Let $M, \alpha, \beta \in \mathbb{R} $ with $M > 0$ and $\alpha, \beta \in (0,1)$. If $R>1$ is a real number, we say that a sequence of positive real numbers $\{ C_n \}_{n\geq 0}$ is $R$-inoceronte if $ \sum_{i=1}^n R^{n-i}C_i \leq R^n \cdot M$ for all $n \geq 1$. Determine the smallest real $R>1$ for which exists a $R$-inoceronte sequence $ \{ C_n \}_{n\geq 0}$ such that $\sum_{n=1}^{\infty} \beta ^n C_n^{\alpha}$ diverges.

Davi and George are taking a city tour through Fortaleza, with Davi initially leading. Fortaleza is organized like an $n \times n$ grid. They start in one of the grid's squares and can move from one square to another adjacent square via a street (for each pair of neighboring squares on the grid, there is a street connecting them). Some streets are dangerous. If Davi or George pass through a dangerous street, they get scared and swap who is leading the city tour. Their goal is to pass through every block of Fortaleza exactly once. However, if the city tour ends with George in command, the entire world becomes unemployed and everyone starves to death. Given that there is at least one street that is not dangerous, prove that Davi and George can achieve their goal without everyone dying of hunger.

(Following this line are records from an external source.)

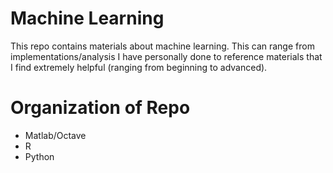 # Machine Learning 

This repo contains materials about machine learning. This can range from implementations/analysis I have 
personally done to reference materials that I find extremely helpful (ranging from beginning to advanced).

# Organization of Repo
- Matlab/Octave
- R
- Python

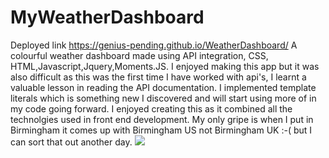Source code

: # MyWeatherDashboard 
Deployed link https://genius-pending.github.io/WeatherDashboard/ A colourful weather dashboard made using API integration, CSS, HTML,Javascript,Jquery,Moments.JS.
I enjoyed making this app but it was also difficult as this was the first time I have worked with api's, I learnt a valuable lesson in reading the API documentation.
I implemented template literals which is something new I discovered and will start using more of in my code going forward.
I enjoyed creating this as it combined all the technolgies used in front end development.
My only gripe is when I put in Birmingham it comes up with Birmingham US not Birmingham UK :-( but I can sort that out another day.
![](https://github.com/genius-pending/WeatherDashboard/blob/main/screenshot.png)
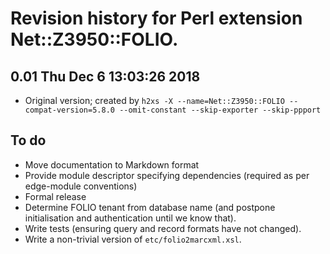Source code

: # Revision history for Perl extension Net::Z3950::FOLIO.

## 0.01  Thu Dec  6 13:03:26 2018
* Original version; created by `h2xs -X --name=Net::Z3950::FOLIO --compat-version=5.8.0 --omit-constant --skip-exporter --skip-ppport`

## To do

* Move documentation to Markdown format
* Provide module descriptor specifying dependencies (required as per edge-module conventions)
* Formal release
* Determine FOLIO tenant from database name (and postpone initialisation and authentication until we know that).
* Write tests (ensuring query and record formats have not changed).
* Write a non-trivial version of `etc/folio2marcxml.xsl`.


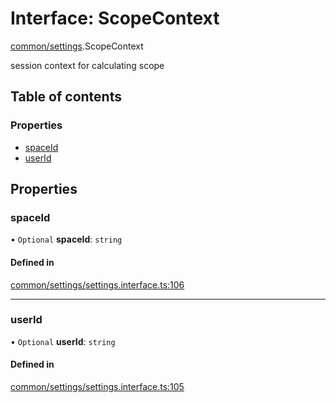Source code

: # Interface: ScopeContext

[common/settings](../modules/common_settings.md).ScopeContext

session context for calculating scope

## Table of contents

### Properties

- [spaceId](common_settings.ScopeContext.md#spaceid)
- [userId](common_settings.ScopeContext.md#userid)

## Properties

### <a id="spaceid" name="spaceid"></a> spaceId

• `Optional` **spaceId**: `string`

#### Defined in

[common/settings/settings.interface.ts:106](https://github.com/brickdoc/brickdoc/blob/master/apps/server-api/src/common/settings/settings.interface.ts#L106)

---

### <a id="userid" name="userid"></a> userId

• `Optional` **userId**: `string`

#### Defined in

[common/settings/settings.interface.ts:105](https://github.com/brickdoc/brickdoc/blob/master/apps/server-api/src/common/settings/settings.interface.ts#L105)
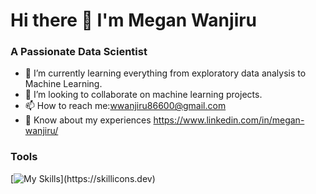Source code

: # Hi there 👋 I'm Megan Wanjiru


### A Passionate Data Scientist

- 🌱 I’m currently learning everything from exploratory data analysis to Machine Learning.
- 👯 I’m looking to collaborate on machine learning projects.
- 📫 How to reach me:wwanjiru86600@gmail.com
- 📑 Know about my experiences https://www.linkedin.com/in/megan-wanjiru/


### Tools
[![My Skills](https://skillicons.dev/icons?i=python,mysql,postgresql,)](https://skillicons.dev)


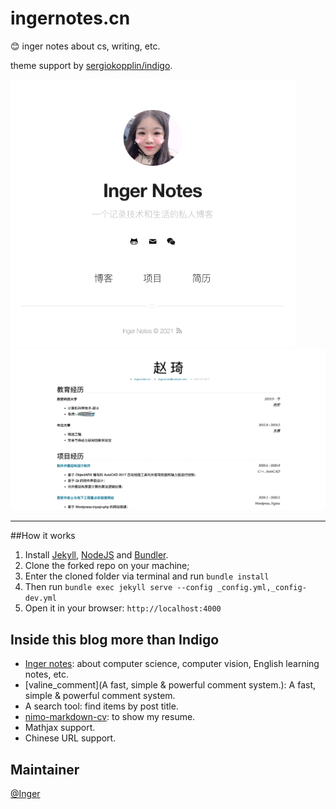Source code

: # ingernotes.cn
:blush: inger notes about cs, writing, etc.

theme support by [sergiokopplin/indigo](https://github.com/sergiokopplin/indigo).

<img src="./assets/images/screenshot-home-page.png" alt="screenshots-homepage" style="zoom:75%;" />

<img src="./assets/images/screenshot-resume.png" alt="screenshots-resume" style="zoom:50%;" />

---

##How it works

1. Install [Jekyll](https://jekyllrb.com/), [NodeJS](https://nodejs.org/) and [Bundler](https://bundler.io/).
2. Clone the forked repo on your machine;
3. Enter the cloned folder via terminal and run `bundle install` 
4. Then run `bundle exec jekyll serve --config _config.yml,_config-dev.yml`
5. Open it in your browser: `http://localhost:4000`

## Inside this blog more than Indigo

- [Inger notes](./posts): about computer science, computer vision, English learning notes, etc.
- [valine_comment](A fast, simple & powerful comment system.): A fast, simple & powerful comment system.
- A search tool: find items by post title.
- [nimo-markdown-cv](https://github.com/wodeni/nimo-markdown-cv): to show my resume.
- Mathjax support.
- Chinese URL support.

## Maintainer

[@Inger](https://github.com/inger-chao)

Let $A_1A_2 \dots A_n$ a cyclic $n$-agon with center $O$ and $P$, $Q$ being two isogonal conjugates of it (i.e, $\angle PA_{i+1}A_i = \angle QA_{i+1}A_{i+2}$ for all $i$). Let $P_i$ be the circumcenter of $\triangle PA_iA_{i+1}$ and $Q_i$ the circumcenter of $\triangle QA_iA_{i+1}$ for all $i$. Prove that: $a) ~P_1P_2 \dots P_n$ and $Q_1Q_2 \dots Q_n$ are cyclic, with centers $O_P$ and $O_Q$, respectively. $b)~O, O_P$ and $O_Q$ are collinears. $c)~O_PO_Q \mid \mid PQ.$ Remark: indices are taken modulo $n$.

Find all positive integers $n$ such that \[2n = \varphi(n)^{\frac{2}{3}}(\varphi(n)^{\frac{2}{3}}+1)\]

Régis, Ed and Rafael are at the IMO. They are going to play a game in Bath, and there are $2^n$ houses in the city. Régis and Ed will team up against Rafael. The game operates as follows: First, Régis and Ed think on a strategy and then let Rafael know it. After this, Régis and Ed no longer communicate, and the game begins. Rafael decides on an order to visit the houses and then starts taking Régis to them in that order. At each house, except for the last one, Régis choose a number between $1$ and $n$ and places it in the house. In the last house, Rafael chooses a number from $1$ to $n$ and places it there. Afterwards, Ed sees all the houses and the numbers in them, and he must guess in which house Rafael placed the number. Ed is allowed $k$ guesses. What is the smallest $k$ for which there exists a strategy for Ed and Régis to ensure that Ed correctly guess the house where Rafael placed the number?